### [Dataset entries]
:::
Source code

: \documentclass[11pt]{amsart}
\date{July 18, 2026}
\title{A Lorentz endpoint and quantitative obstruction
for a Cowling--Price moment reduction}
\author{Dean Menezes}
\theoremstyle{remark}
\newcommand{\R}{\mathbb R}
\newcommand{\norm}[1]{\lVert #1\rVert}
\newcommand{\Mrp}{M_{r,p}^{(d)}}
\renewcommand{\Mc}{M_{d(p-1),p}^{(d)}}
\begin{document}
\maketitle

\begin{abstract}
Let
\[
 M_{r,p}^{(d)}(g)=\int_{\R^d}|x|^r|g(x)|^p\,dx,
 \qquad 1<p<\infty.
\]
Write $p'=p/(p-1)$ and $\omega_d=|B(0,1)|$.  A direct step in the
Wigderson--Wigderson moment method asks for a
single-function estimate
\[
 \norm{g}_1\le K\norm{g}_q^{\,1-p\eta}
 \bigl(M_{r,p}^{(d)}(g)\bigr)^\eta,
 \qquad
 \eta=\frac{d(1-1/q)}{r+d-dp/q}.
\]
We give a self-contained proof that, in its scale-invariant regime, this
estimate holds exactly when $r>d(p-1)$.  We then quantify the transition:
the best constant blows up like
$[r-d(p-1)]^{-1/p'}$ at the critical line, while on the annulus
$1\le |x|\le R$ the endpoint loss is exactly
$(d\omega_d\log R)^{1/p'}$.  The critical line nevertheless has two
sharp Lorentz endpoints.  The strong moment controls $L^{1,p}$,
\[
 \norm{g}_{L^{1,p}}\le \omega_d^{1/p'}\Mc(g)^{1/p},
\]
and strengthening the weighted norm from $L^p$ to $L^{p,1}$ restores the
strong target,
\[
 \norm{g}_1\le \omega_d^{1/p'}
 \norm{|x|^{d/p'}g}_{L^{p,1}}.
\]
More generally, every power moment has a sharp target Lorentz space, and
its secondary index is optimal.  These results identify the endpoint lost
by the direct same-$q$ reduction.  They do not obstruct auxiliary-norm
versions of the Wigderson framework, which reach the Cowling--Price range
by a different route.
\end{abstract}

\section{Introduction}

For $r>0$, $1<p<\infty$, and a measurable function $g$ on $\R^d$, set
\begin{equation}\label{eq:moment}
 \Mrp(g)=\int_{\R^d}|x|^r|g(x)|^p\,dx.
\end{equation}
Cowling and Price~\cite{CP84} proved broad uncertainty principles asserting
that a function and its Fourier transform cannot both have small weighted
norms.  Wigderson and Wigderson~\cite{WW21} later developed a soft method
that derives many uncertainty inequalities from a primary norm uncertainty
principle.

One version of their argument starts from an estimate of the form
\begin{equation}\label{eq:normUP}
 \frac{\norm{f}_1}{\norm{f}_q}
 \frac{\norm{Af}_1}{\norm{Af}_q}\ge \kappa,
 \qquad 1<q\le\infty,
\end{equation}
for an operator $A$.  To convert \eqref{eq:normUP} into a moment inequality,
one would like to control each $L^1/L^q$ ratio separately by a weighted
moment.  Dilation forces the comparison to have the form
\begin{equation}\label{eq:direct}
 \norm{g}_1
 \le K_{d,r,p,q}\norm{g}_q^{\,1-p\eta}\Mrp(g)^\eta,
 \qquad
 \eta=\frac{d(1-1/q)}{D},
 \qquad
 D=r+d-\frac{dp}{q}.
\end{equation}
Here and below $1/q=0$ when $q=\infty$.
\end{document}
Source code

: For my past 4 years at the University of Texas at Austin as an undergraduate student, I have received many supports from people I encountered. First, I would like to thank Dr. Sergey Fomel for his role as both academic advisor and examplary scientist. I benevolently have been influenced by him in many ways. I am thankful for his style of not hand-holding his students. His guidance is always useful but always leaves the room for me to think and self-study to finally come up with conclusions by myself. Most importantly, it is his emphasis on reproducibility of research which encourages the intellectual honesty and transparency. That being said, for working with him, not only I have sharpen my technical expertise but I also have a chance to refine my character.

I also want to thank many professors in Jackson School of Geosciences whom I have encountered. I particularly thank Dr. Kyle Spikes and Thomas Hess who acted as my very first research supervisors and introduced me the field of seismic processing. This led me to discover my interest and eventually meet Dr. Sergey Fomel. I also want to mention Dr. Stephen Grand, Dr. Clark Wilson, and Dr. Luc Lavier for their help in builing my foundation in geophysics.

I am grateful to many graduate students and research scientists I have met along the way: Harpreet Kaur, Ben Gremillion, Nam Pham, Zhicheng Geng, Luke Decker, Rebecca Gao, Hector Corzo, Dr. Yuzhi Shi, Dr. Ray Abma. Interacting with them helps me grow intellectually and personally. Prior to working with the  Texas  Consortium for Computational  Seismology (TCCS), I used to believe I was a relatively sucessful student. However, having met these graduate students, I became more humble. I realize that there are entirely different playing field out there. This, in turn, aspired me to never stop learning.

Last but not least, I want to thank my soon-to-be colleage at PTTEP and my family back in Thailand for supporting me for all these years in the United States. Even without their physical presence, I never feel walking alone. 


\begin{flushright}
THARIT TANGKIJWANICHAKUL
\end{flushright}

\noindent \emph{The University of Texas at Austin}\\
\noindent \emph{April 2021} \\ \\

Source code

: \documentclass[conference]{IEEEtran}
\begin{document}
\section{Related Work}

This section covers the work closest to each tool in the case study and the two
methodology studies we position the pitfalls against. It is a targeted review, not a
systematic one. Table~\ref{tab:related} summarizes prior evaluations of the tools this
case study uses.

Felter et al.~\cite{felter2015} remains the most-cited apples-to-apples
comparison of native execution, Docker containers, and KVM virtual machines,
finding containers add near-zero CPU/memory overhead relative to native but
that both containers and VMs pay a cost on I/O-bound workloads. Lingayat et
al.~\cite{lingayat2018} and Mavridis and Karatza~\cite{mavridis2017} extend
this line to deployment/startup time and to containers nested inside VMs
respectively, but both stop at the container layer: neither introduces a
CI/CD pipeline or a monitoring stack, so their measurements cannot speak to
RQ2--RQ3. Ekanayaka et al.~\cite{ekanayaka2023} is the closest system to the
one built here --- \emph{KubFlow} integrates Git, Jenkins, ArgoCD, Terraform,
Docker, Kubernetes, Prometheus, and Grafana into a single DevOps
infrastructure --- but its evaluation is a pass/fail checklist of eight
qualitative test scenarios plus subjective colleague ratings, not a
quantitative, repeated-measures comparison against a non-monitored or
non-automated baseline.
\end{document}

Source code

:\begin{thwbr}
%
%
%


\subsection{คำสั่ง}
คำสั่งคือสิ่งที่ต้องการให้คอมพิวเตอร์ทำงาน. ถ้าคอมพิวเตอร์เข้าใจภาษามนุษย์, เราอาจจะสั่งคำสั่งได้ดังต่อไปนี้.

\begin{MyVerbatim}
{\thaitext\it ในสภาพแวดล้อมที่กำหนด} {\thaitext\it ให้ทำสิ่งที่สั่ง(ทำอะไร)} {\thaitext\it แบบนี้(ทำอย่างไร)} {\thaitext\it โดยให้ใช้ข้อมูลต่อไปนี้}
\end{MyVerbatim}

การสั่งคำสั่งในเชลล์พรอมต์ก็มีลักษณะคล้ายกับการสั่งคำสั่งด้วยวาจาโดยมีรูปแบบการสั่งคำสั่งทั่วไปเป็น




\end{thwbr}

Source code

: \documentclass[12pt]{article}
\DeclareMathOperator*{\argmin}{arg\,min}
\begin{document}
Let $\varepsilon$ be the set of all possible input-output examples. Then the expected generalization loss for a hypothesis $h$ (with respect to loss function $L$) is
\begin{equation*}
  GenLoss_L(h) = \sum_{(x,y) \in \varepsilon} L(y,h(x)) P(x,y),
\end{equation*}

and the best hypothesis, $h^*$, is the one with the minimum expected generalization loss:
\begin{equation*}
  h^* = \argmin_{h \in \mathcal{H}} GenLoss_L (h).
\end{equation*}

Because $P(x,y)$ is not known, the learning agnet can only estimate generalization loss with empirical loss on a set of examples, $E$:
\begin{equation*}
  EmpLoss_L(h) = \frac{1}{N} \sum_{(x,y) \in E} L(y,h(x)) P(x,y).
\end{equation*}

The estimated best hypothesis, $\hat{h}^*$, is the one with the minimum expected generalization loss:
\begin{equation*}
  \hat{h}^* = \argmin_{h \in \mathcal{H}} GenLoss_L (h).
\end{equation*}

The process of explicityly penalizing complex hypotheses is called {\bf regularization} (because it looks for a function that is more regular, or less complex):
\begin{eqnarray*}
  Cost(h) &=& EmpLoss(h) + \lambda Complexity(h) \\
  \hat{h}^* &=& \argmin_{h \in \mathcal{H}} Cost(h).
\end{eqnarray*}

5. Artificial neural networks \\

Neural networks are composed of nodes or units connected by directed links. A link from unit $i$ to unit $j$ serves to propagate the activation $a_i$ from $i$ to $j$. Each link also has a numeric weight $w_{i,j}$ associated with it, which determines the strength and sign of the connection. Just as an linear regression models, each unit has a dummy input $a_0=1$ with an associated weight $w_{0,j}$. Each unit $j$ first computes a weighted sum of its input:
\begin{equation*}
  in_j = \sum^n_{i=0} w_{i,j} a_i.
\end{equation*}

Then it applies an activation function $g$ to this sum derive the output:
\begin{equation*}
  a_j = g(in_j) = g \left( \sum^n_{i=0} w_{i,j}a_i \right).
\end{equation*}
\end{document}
:::
### [REQUIREMENT]
Report the count, and only the count, of lines in the records above that contain "Lorentz".

### [WRITTEN SOLUTION]
3